▶ [BRIEF]
Please take the lines from the one holding "symbol from the" through the one holding "For constant-time encoding, we" in the data below and copy them exactly.
--- START ---
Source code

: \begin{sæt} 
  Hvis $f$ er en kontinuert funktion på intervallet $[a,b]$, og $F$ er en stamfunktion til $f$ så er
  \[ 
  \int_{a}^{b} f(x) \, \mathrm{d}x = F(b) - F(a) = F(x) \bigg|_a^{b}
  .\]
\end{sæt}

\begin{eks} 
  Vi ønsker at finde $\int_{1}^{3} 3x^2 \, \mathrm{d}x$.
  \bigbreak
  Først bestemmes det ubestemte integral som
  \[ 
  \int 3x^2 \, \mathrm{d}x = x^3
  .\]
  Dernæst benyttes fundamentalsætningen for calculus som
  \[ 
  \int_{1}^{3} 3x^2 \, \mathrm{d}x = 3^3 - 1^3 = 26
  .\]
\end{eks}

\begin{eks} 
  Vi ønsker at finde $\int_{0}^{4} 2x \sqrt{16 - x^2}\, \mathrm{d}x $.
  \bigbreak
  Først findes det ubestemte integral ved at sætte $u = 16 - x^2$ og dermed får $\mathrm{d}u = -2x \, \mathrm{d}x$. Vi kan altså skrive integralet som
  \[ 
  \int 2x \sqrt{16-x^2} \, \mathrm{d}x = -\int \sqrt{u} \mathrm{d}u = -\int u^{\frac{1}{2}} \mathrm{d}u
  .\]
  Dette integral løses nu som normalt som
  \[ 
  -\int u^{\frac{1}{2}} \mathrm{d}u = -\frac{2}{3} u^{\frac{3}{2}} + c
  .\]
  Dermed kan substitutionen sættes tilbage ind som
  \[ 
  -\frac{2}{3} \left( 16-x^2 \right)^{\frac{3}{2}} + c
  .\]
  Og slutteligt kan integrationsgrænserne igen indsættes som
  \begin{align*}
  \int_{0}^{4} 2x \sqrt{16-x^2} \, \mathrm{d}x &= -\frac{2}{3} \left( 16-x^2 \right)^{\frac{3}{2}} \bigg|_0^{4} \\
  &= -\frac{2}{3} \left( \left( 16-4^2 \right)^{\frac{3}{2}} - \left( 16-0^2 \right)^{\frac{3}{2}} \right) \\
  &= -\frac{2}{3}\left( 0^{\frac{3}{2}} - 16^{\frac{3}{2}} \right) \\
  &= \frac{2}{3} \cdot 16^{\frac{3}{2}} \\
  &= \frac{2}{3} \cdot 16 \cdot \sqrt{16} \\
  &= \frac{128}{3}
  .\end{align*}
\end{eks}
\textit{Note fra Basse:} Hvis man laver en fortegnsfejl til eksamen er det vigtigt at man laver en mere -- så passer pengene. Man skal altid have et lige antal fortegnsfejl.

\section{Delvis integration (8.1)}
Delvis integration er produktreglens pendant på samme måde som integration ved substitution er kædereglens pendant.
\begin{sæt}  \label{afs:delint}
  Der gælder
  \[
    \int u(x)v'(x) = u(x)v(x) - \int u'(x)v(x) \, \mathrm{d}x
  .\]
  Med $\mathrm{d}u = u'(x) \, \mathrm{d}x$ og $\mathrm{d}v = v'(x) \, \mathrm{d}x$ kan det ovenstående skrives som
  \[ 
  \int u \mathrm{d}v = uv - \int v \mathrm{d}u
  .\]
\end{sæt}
--- END ---
--- START ---
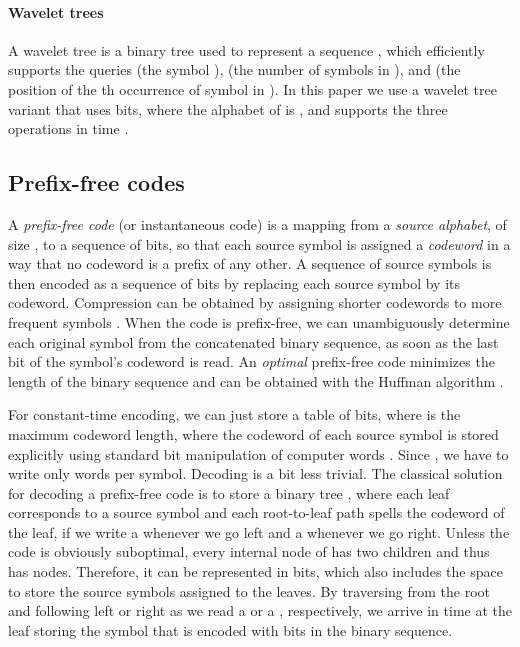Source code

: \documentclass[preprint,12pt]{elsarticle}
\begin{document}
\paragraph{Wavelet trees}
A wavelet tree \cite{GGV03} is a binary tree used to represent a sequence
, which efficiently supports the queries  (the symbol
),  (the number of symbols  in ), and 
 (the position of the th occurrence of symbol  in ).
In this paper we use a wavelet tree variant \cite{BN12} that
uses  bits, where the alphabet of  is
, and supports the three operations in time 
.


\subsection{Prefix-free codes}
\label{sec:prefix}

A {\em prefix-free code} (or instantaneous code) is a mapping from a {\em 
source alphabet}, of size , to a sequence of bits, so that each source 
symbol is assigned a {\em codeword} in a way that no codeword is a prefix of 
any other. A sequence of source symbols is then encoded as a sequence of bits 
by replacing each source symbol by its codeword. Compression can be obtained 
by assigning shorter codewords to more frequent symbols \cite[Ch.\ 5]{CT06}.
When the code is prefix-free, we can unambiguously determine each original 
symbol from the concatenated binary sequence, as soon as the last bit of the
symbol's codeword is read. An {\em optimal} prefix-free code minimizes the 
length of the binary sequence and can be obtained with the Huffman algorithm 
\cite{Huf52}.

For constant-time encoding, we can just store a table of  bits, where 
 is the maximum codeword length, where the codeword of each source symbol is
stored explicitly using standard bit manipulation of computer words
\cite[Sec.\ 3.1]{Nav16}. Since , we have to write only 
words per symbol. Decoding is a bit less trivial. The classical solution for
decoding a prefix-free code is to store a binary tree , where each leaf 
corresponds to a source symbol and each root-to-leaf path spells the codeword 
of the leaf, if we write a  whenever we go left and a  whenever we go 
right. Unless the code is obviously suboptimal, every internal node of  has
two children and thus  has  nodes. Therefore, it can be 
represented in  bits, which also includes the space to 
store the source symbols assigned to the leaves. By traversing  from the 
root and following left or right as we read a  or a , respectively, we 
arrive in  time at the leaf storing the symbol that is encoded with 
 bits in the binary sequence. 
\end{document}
--- END ---
▶ [ANSWER SPACE]
symbol from the concatenated binary sequence, as soon as the last bit of the
symbol's codeword is read. An {\em optimal} prefix-free code minimizes the 
length of the binary sequence and can be obtained with the Huffman algorithm 
\cite{Huf52}.

For constant-time encoding, we can just store a table of  bits, where 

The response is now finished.